I have a huge propensity for guilt because I was the boy in a in a Greek family who could do what he liked from a very early age and did... I think I've finally realized one of the reasons my life has been so extreme and has felt so, in some ways, self-destructive, is that it sounds arrogant, but I never had any feeling that my talent was going to let me down... And I think in a strange way, I've spent much of the last 15 or 20 years trying to derail my own career because it never seems to suffer. I suffer like crazy. I suffer all around it... But my career just seems to always write itself like a duck in a bath...
Presenter asks
Did you begin to be a little disorientated by that magnitude of fame?
There's a level of of deification in America that you just don't get over here... For an English boy that was kind of uh I was twenty four and and still quite afraid of still not knowing, to be honest with you, how to spend money. I was terrified of my lifestyle maybe removing my ability to connect to what I did. And I freaked out. I said, I don't want to make any more videos. I don't think I'll ever tour again. I have to step back.
Presenter asks
Did you wrestle with [your sexuality] around about the age of nineteen?
Yeah, when I was 19, I came out to various friends and one of my sisters, and I said I was going to talk to my mum and dad. Was persuaded in no uncertain terms that it really wasn't the best idea... AIDS was was just not something I was prepared to bring into my parents' life. I was too young and too uh immature to know that I was sacrificing as much as I was.
Presenter asks
Do you think you have a problem with drugs?
It depends what you call the problem, really. I'm a happy man and I can afford my marijuana, so that's not a problem. Uh I mean, I'm constantly trying to smoke less, really. I would like to take absolutely I would like to take less, no question. To that to that degree, it's a problem. Yeah. Is it a problem in my life? Does it is it getting in the way of my life in any way? I don't think so. I really don't think so.
“I think in a strange way, I've spent much of the last 15 or 20 years trying to derail my own career because it never seems to suffer. I suffer like crazy. I suffer all around it. I've suffered terrible things, obviously, bereavements and public humiliations and blah, blah, blah. But my career just seems to always write itself like a duck in a bath, you know, like a like a plastic duck in a bath. And I think in some ways I resent that.”

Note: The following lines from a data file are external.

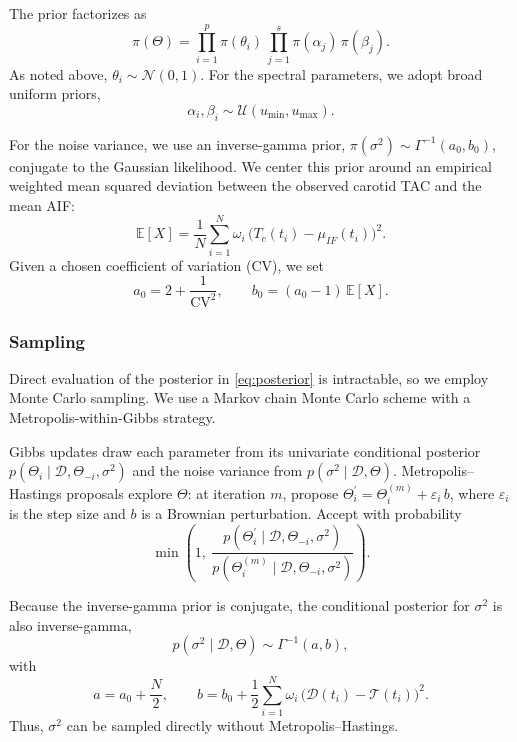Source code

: The prior factorizes as
\begin{equation}
	\pi(\Theta) = \prod_{i=1}^p \pi(\theta_i)\,\prod_{j=1}^s \pi(\alpha_j)\,\pi(\beta_j).
\end{equation}
As noted above, \(\theta_i \sim \mathcal{N}(0,1)\).
For the spectral parameters, we adopt broad uniform priors,
\begin{equation}
	\alpha_i,\beta_i \sim \mathcal{U}( u_{\text{min}} , u_{\text{max}} ).
\end{equation}

For the noise variance, we use an inverse-gamma prior, \(\pi(\sigma^2) \sim \Gamma^{-1}(a_0,b_0)\), conjugate to the Gaussian likelihood.
We center this prior around an empirical weighted mean squared deviation between the observed carotid TAC and the mean AIF:
\begin{equation}
	\mathbb{E}[X] = \frac{1}{N} \sum_{i=1}^{N} \omega_i\,\bigl(T_c(t_i) - \mu_{IF}(t_i)\bigr)^2.
\end{equation}
Given a chosen coefficient of variation (CV), we set
\begin{equation}
	a_0 = 2 + \frac{1}{\mathrm{CV}^2}, \qquad b_0 = (a_0 - 1)\,\mathbb{E}[X].
\end{equation}

\subsubsection{Sampling}
Direct evaluation of the posterior in \eqref{eq:posterior} is intractable, so we employ Monte Carlo sampling. %
We use a Markov chain Monte Carlo scheme with a Metropolis-within-Gibbs strategy.

Gibbs updates draw each parameter from its univariate conditional posterior \(p(\Theta_i \mid \mathcal{D}, \Theta_{-i}, \sigma^2)\) and the noise variance from \(p(\sigma^2 \mid \mathcal{D},\Theta)\).
Metropolis–Hastings proposals explore \(\Theta\): at iteration \(m\), propose \(\Theta_{i}^\prime = \Theta_{i}^{(m)} + \varepsilon_{i}\,b\), where \(\varepsilon_i\) is the step size and \(b\) is a Brownian perturbation.
Accept with probability
\begin{equation}
	\min\!\left(1,\ \frac{p(\Theta_i^\prime \mid \mathcal{D}, \Theta_{-i}, \sigma^2)}{p(\Theta_i^{(m)} \mid \mathcal{D}, \Theta_{-i}, \sigma^2)}\right).
\end{equation}

Because the inverse-gamma prior is conjugate, the conditional posterior for \(\sigma^2\) is also inverse-gamma,
\begin{equation}
	p(\sigma^2 \mid \mathcal{D},\Theta) \sim \Gamma^{-1}(a, b),
\end{equation}
with
\begin{equation}
	a = a_0 + \frac{N}{2}, \qquad b = b_0 + \frac{1}{2}\sum_{i=1}^{N} \omega_i\,\bigl(\mathcal{D}(t_i) - \mathcal{T}(t_i)\bigr)^2.
\end{equation}
Thus, \(\sigma^2\) can be sampled directly without Metropolis–Hastings.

“I went from being Andrew's kind of shadow as a sexually confident being to being really in the center of attention. And at that level, somehow I lost all my confidence. I suppose also the realization that bisexuality was no longer a reality for me and I suddenly felt like a fake. So the whole thing just turned me into someone who really felt the camera was my enemy.”
“I wish to God it had happened then, I have to be honest. I don't think I would have had the same career. My ego might not have been satisfied in some areas quite as much, but I think I would have been a happier man.”
“I think the album is a beautiful reminder of him. I wouldn't go through it again to make a great album. Don't get me wrong, you know, this man's life was was much more important to me than entertaining people. I never want to feel that loss, I'd never want to feel that depth of emotion again.”